3PL exec sees imports picking up; says parent company will expand use of 53-foot boxes to boost domestic capacity.

The president of APL Logistics, countering growing concerns over a possible second-half economic slowdown, said order flows from overseas markets into the United States are strengthening as the year progresses. The 3PL executive added that large U.S. retailers see no slack in end demand through the October-November period, when traffic normally drops off leading into the holidays.

Separately, Jim McAdam told **{DC Velocity} that shipping giant APL, APL Logistics' parent, is developing a program to utilize 53-foot ocean containers for intermodal movements in the United States once the containers arrive from Asia and are unloaded at their U.S. ports of entry. APL said the program would give shippers access to more domestic capacity and provide the company with revenue freight on return trips, rather than hauling the boxes back empty.


In November 2007, APL took delivery of the industry's first 53-foot seagoing container, enabling shippers and importers to move more cargo than they had in the 40-foot boxes that had historically been used for ocean voyages from Asia to the United States.

McAdam said APL Logistics is seeing a 25-percent increase in import volumes from major U.S. retailers compared to 2009 levels. "What our customers are telling us is they don't see much of a slowdown" heading into the holiday period, McAdam said.

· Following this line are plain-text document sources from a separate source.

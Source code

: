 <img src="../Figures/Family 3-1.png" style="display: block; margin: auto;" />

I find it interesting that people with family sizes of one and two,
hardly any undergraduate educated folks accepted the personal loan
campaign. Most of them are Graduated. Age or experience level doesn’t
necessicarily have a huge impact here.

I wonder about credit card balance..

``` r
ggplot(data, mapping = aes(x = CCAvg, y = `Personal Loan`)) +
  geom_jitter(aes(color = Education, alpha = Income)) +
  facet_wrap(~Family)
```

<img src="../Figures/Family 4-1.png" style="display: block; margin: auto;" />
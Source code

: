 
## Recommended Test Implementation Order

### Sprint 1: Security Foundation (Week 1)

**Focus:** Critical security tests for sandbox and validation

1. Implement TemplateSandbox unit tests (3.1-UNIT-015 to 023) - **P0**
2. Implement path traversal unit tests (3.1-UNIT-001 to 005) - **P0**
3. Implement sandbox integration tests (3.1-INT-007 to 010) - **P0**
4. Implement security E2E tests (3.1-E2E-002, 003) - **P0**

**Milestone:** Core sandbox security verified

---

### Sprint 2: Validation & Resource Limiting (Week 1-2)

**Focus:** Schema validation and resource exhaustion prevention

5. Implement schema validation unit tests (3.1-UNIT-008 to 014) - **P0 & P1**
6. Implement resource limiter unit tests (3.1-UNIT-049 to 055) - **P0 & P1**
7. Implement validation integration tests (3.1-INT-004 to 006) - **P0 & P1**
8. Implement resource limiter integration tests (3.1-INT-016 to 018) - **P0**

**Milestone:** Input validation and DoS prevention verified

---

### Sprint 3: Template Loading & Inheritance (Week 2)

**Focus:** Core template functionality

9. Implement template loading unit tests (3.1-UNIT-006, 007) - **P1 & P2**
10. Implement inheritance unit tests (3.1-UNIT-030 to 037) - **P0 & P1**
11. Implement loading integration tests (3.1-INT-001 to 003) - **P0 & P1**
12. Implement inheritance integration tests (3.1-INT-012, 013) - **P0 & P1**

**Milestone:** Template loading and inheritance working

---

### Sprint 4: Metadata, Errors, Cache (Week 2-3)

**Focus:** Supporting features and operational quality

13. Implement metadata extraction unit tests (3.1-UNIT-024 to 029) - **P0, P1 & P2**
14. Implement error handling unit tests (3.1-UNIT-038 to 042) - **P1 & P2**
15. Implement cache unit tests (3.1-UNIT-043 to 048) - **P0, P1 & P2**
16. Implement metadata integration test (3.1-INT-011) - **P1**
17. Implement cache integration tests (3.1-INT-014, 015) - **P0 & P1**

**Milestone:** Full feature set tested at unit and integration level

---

If anything, the surge in demand is putting pressure on APL Logistics to secure adequate ocean liner capacity for customers, according to McAdam. "Capacity is tight for everyone, and in every market," said McAdam, whose company uses ocean carriage to move most of its customers' freight. APL Logistics relies on its parent for about half of its ocean capacity needs.

"The discourse has changed" from 2009, McAdam said in an interview from the company's Singapore headquarters. "Last year, it was all about cost reductions. Now, it's about finding more space, more capacity." McAdam said APL Logistics' own capacity needs are most acute for its services that promise day-definite deliveries for shipments from Asia to North America through sea-land partnerships with truckers.

The service for less-than-containerload (LCL) freight, performed in conjunction with Con-way Inc. and which serves the United States, Canada, and Mexico, has seen a doubling in demand over the past year, McAdam said. Demand for the full-containerload-service, which was launched subsequent to the LCL service and which today just serves the United States with various trucking partners, has grown fivefold year over year, McAdam said.

"We can't put enough capacity" in the markets where the company operates the services, McAdam said.

About 60 percent of APL Logistics' revenue comes from North America, McAdam said. For the first quarter, revenue hit $296 million, a 23-percent increase over the same period in 2009.